I am not certain if this would work for your high carbon steel pan pictured in the first photo though. I would read up on that.

  • Thanks. I definitely think I need a hard cleaning. So the motto "clean gently and it will become more and more non-stick" is not so true.
    – ppr
    Commented Feb 13, 2015 at 17:56
  • 2
    Cleaning gently works up until the point where it's uneven. Cracks, crevices and layers are not a friend of non-stick. If the surface is even, softer the better. Often an oily paper towel is all I need when they are 'in season'. Eventually the pan is 'out of season' and needs to be reset. Also, a good sear is important, but there is such a thing as "Too hot". Patience is a key for me when it comes to searing. I've also had much more luck preheating my skillet in the oven to avoid 'hot spots' and such intense heating of the cast iron. Commented Feb 13, 2015 at 18:27

Your seasoning coat is too thick, a common error. Strip it down and start over with super thin coats of flaxseed oil, wipe the oil off with a paper towel leaving only the thinnest coat and then put in an oven at 500 for an hour. Cool and repeat 5-10 times. An oven is better than a stovetop to heat fully and evenly and up the sides. Follow the seasoning recipe in cooks illustrated exactly and don't improvise if you want the best results.

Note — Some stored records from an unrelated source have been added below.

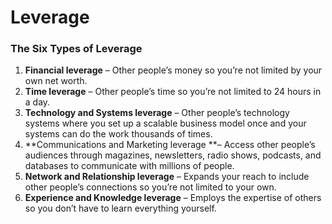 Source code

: # Leverage

### The Six Types of Leverage

1. **Financial leverage** – Other people’s money so you’re not limited by your own net worth.
2. **Time leverage** – Other people’s time so you’re not limited to 24 hours in a day.
3. **Technology and Systems leverage** – Other people’s technology systems where you set up a scalable business model once and your systems can do the work thousands of times.
4. **Communications and Marketing leverage **– Access other people’s audiences through magazines, newsletters, radio shows, podcasts, and databases to communicate with millions of people.
5. **Network and Relationship leverage** – Expands your reach to include other people’s connections so you’re not limited to your own.
6. **Experience and Knowledge leverage** – Employs the expertise of others so you don’t have to learn everything yourself.
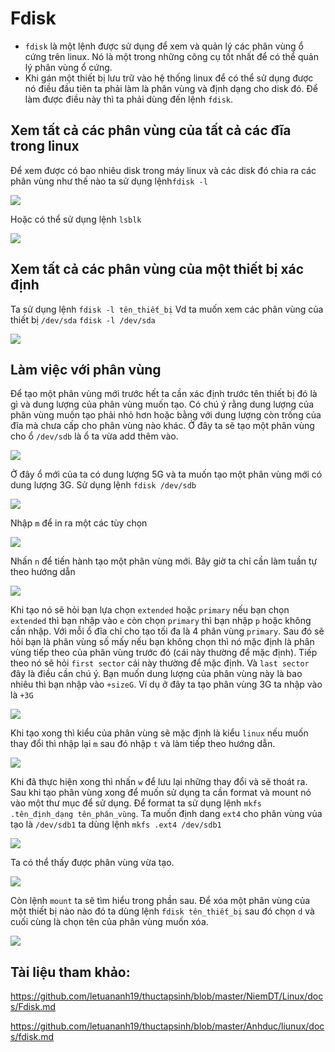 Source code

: # Fdisk
- ``fdisk`` là một lệnh được sử dụng để xem và quản lý các phân vùng ổ cứng trên linux. Nó là một trong những công cụ tốt nhất để có thể quản lý phân vùng ổ cứng.
- Khi gán một thiết bị lưu trữ vào hệ thống linux để có thể sử dụng được nó điều đầu tiên ta phải làm là phân vùng và định dạng cho disk đó. Để làm được điều này thì ta phải dùng đến lệnh `fdisk`.
## Xem tất cả các phân vùng của tất cả các đĩa trong linux

Để xem được có bao nhiêu disk trong máy linux và các disk đó chia ra các phân vùng như thế nào ta sử dụng lệnh``fdisk -l``

![](https://github.com/niemdinhtrong/NIEMDT/raw/master/linux/images/f1.png)

Hoặc có thể sử dụng lệnh `lsblk`

![](https://github.com/niemdinhtrong/NIEMDT/raw/master/linux/images/f2.png)

## Xem tất cả các phân vùng của một thiết bị xác định
Ta sử dụng lệnh `fdisk -l tên_thiết_bị`
Vd ta muốn xem các phân vùng của thiết bị `/dev/sda`
`fdisk -l /dev/sda`

![](https://github.com/niemdinhtrong/NIEMDT/raw/master/linux/images/f3.png)

## Làm việc với phân vùng
Để tạo một phân vùng mới trước hết ta cần xác định trước tên thiết bị đó là gì và dung lượng của phân vùng muốn tạo. Có chú ý rằng dung lượng của phân vùng muốn tạo phải nhỏ hơn hoặc bằng với dung lượng còn trống của đĩa mà chưa cấp cho phân vùng nào khác.
Ở đây ta sẽ tạo một phân vùng cho ổ `/dev/sdb` là ổ ta vừa add thêm vào.

![](https://github.com/niemdinhtrong/NIEMDT/raw/master/linux/images/f4.png)

Ở đây ổ mới của ta có dung lượng 5G và ta muốn tạo một phân vùng mới có dung lượng 3G. Sử dụng lệnh `fdisk /dev/sdb`

![](https://github.com/niemdinhtrong/NIEMDT/raw/master/linux/images/f5.png)

Nhập `m` để in ra một các tùy chọn

![](https://github.com/niemdinhtrong/NIEMDT/raw/master/linux/images/f6.png)

Nhấn `n` để tiến hành tạo một phân vùng mới.
Bây giờ ta chỉ cần làm tuần tự theo hướng dẫn 

![](https://github.com/niemdinhtrong/NIEMDT/raw/master/linux/images/f7.png)

Khi tạo nó sẽ hỏi bạn lựa chọn `extended` hoặc `primary` nếu bạn chọn `extended` thì bạn nhập vào `e` còn chọn `primary` thì bạn nhập `p` hoặc không cần nhập. Với mỗi ổ đĩa chỉ cho tạo tối đa là 4 phân vùng `primary`. Sau đó sẽ hỏi bạn là phân vùng số mấy nếu bạn không chọn thì nó mặc định là phân vùng tiếp theo của phân vùng trước đó (cái này thường để mặc định). Tiếp theo nó sẽ hỏi `first sector` cái này thường để mặc định. Và `last sector` đây là điều cần chú ý. Bạn muốn dung lượng của phân vùng này là bao nhiêu thì bạn nhập vào `+sizeG`. Ví dụ ở đây ta tạo phân vùng 3G ta nhập vào là `+3G`

![](https://github.com/niemdinhtrong/NIEMDT/raw/master/linux/images/f8.png)

Khi tạo xong thì kiểu của phân vùng sẽ mặc định là kiểu `linux` nếu muốn thay đổi thì nhập lại `m` sau đó nhập `t` và làm tiếp theo hướng dẫn.

![](https://github.com/niemdinhtrong/NIEMDT/raw/master/linux/images/f9.png)

Khi đã thực hiện xong thì nhấn `w` để lưu lại những thay đổi và sẽ thoát ra. 
Sau khi tạo phân vùng xong để muốn sử dụng ta cần format và mount nó vào một thư mục để sử dụng. Để format ta sử dụng lệnh `mkfs .tên_định_dạng tên_phân_vùng`. Ta muốn định dang `ext4` cho phân vùng vủa tạo là `/dev/sdb1` ta dùng lệnh `mkfs .ext4 /dev/sdb1`

![](https://github.com/niemdinhtrong/NIEMDT/raw/master/linux/images/f10.png)

Ta có thể thấy được phân vùng vừa tạo.

![](https://github.com/niemdinhtrong/NIEMDT/raw/master/linux/images/f11.png)

Còn lệnh `mount` ta sẽ tìm hiểu trong phần sau.
Để xóa một phân vùng của một thiết bị nào nào đó ta dùng lệnh `fdisk tên_thiết_bị` sau đó chọn `d` và cuối cùng là chọn tên của phân vùng muốn xóa.

![](https://github.com/niemdinhtrong/NIEMDT/raw/master/linux/images/f12.png)

## Tài liệu tham khảo:
https://github.com/letuananh19/thuctapsinh/blob/master/NiemDT/Linux/docs/Fdisk.md

https://github.com/letuananh19/thuctapsinh/blob/master/Anhduc/liunux/docs/fdisk.md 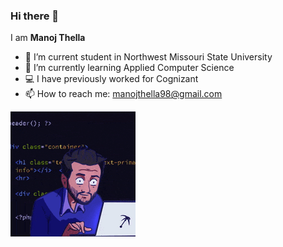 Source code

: ### Hi there 👋

I am **Manoj Thella**

- 🔭 I’m current student in Northwest Missouri State University
- 🌱 I’m currently learning Applied Computer Science
- :computer: I have previously worked for Cognizant
- 📫 How to reach me: manojthella98@gmail.com

![gif](200w.gif)
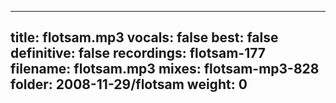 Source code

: 
---
title: flotsam.mp3
vocals: false
best: false
definitive: false
recordings: flotsam-177
filename: flotsam.mp3
mixes: flotsam-mp3-828
folder: 2008-11-29/flotsam
weight: 0
---

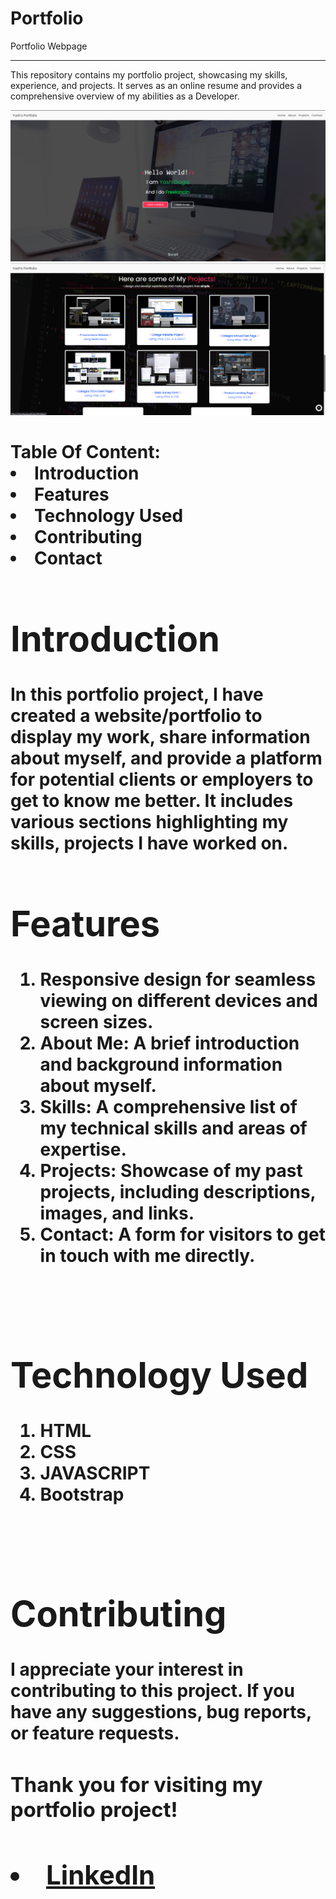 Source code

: # Portfolio
Portfolio Webpage
<hr>
This repository contains my portfolio project, showcasing my skills, experience, and projects. It serves as an online resume and provides a comprehensive overview of my abilities as a Developer.


<a href="https://imyashgogia.github.io/Portfolio/"> <img src="https://github.com/imYashGogia/Portfolio/blob/main/Assets/Readme_img/img1.png"> </a>
<a href="https://imyashgogia.github.io/Portfolio/"> <img src="https://github.com/imYashGogia/Portfolio/blob/main/Assets/Readme_img/img2.png"> </a>
<br>
<h1>Table Of Content:
<li>Introduction
<li>Features
<li>Technology Used
<li>Contributing
<li>Contact

<br>
<h1>Introduction</h1>
In this portfolio project, I have created a website/portfolio to display my work, share information about myself, and provide a platform for potential clients or employers to get to know me better. It includes various sections highlighting my skills, projects I have worked on.
<br>

<h1>Features</h1>
<ol>
<li>Responsive design for seamless viewing on different devices and screen sizes.
<li>About Me: A brief introduction and background information about myself.
<li>Skills: A comprehensive list of my technical skills and areas of expertise.
<li>Projects: Showcase of my past projects, including descriptions, images, and links.
<li>Contact: A form for visitors to get in touch with me directly.
</ol>
<br>
<h1>Technology Used</h1>
<ol>
<li>HTML
<li>CSS
<li>JAVASCRIPT
<li>Bootstrap
</ol>
<br>
<h1>Contributing</h1>
I appreciate your interest in contributing to this project. If you have any suggestions, bug reports, or feature requests.
<br>

<h3>Thank you for visiting my portfolio project!<h2/>

<li><a href=
"https://linkedin.com/in/imyashgogia">LinkedIn</a>
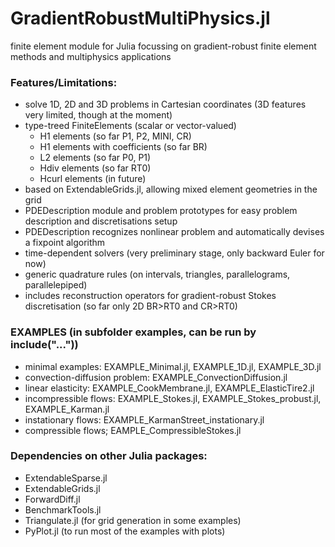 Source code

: # GradientRobustMultiPhysics.jl

finite element module for Julia focussing on gradient-robust finite element methods and multiphysics applications


### Features/Limitations:
- solve 1D, 2D and 3D problems in Cartesian coordinates (3D features very limited, though at the moment)
- type-treed FiniteElements (scalar or vector-valued)
    - H1 elements (so far P1, P2, MINI, CR)
    - H1 elements with coefficients (so far BR)
    - L2 elements (so far P0, P1)
    - Hdiv elements (so far RT0)
    - Hcurl elements (in future)
- based on ExtendableGrids.jl, allowing mixed element geometries in the grid
- PDEDescription module and problem prototypes for easy problem description and discretisations setup
- PDEDescription recognizes nonlinear problem and automatically devises a fixpoint algorithm
- time-dependent solvers (very preliminary stage, only backward Euler for now)
- generic quadrature rules (on intervals, triangles, parallelograms, parallelepiped)
- includes reconstruction operators for gradient-robust Stokes discretisation (so far only 2D BR>RT0 and CR>RT0)


### EXAMPLES (in subfolder examples, can be run by include("..."))
- minimal examples: EXAMPLE_Minimal.jl, EXAMPLE_1D.jl, EXAMPLE_3D.jl
- convection-diffusion problem: EXAMPLE_ConvectionDiffusion.jl
- linear elasticity: EXAMPLE_CookMembrane.jl, EXAMPLE_ElasticTire2.jl
- incompressible flows: EXAMPLE_Stokes.jl, EXAMPLE_Stokes_probust.jl, EXAMPLE_Karman.jl
- instationary flows: EXAMPLE_KarmanStreet_instationary.jl
- compressible flows; EAMPLE_CompressibleStokes.jl


### Dependencies on other Julia packages:
- ExtendableSparse.jl
- ExtendableGrids.jl
- ForwardDiff.jl
- BenchmarkTools.jl
- Triangulate.jl (for grid generation in some examples)
- PyPlot.jl (to run most of the examples with plots)
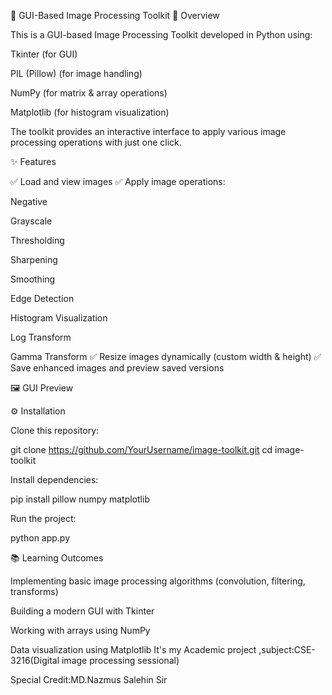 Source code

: 📸 GUI-Based Image Processing Toolkit
🚀 Overview

This is a GUI-based Image Processing Toolkit developed in Python using:

Tkinter (for GUI)

PIL (Pillow) (for image handling)

NumPy (for matrix & array operations)

Matplotlib (for histogram visualization)

The toolkit provides an interactive interface to apply various image processing operations with just one click.

✨ Features

✅ Load and view images
✅ Apply image operations:

Negative

Grayscale

Thresholding

Sharpening

Smoothing

Edge Detection

Histogram Visualization

Log Transform

Gamma Transform
✅ Resize images dynamically (custom width & height)
✅ Save enhanced images and preview saved versions

🖼️ GUI Preview

⚙️ Installation

Clone this repository:

git clone https://github.com/YourUsername/image-toolkit.git
cd image-toolkit


Install dependencies:

pip install pillow numpy matplotlib


Run the project:

python app.py

📚 Learning Outcomes

Implementing basic image processing algorithms (convolution, filtering, transforms)

Building a modern GUI with Tkinter

Working with arrays using NumPy

Data visualization using Matplotlib
It's my Academic project ,subject:CSE-3216(Digital image processing sessional)

Special Credit:MD.Nazmus Salehin Sir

I wonder if the bigger problem here isn't the seasoning: it's that you are searing steak (at high temperatures) with olive oil, which has a really low smoke point. It's going to burn and polymerise very quickly. It's also going to be very unhealthy when burnt! Instead, try something with a high smoke point - groundnut or grapeseed oil, or even lard. They should both taste better when searing at high temperatures and avoid the little polymerised bubbles. And be healthier as well!

  • There has been some recent studies showing that taking olive oil to the smoke point may not be as unhealthy as taking other oils to the smoke point.
    – Joe
    Commented Sep 27, 2016 at 19:45

My solution to this problem is to cook like my great grandmother -- using metal utensils.

If you use a metal spatula, you'll end up scraping off or at least wearing down any high points ... but be careful or you'll end up gouging the corners of the pan (which might be what happened in your second picture)


Been using these pans for many years.

Here are some tips:

Stop trying to force a seasoning on your pan!

Take the pans you have and spray them with Easy Off oven cleaner in the yellow can. Put in garbage bag and let sit for a few days outside. Rinse off and repeat until seasoning is removed. Pan will not look shiny/new. The steel will likely be discolored in places. Wash with soap to get all of the oven cleaner off.

Now use the pan with an appropriate oil for the temperature and food being cooked. Olive oil is probably not best for steak. Bacon or beef fat, avocado oil, or peanut oil work better for me depending on temp. The best way to get a properly seasoned pan is to use it normally.

When done cooking, deglaze pan with water if necessary and wipe out pan. A plastic pot scraper works well here for stubborn bits. You can also scrub pan with green Scotchbrite pad.

One or more of my carbon steel pans gets used almost daily. I do the Easy Off seasoning strip every few years or so to remove any buildup and the pans keep getting better and better. I have a 10 year old recently stripped pan that is very discolored but has no seasoning buildup that is slick as snot. The patina on the steel is also quite attractive. I will probably strip it again in 4-5 years.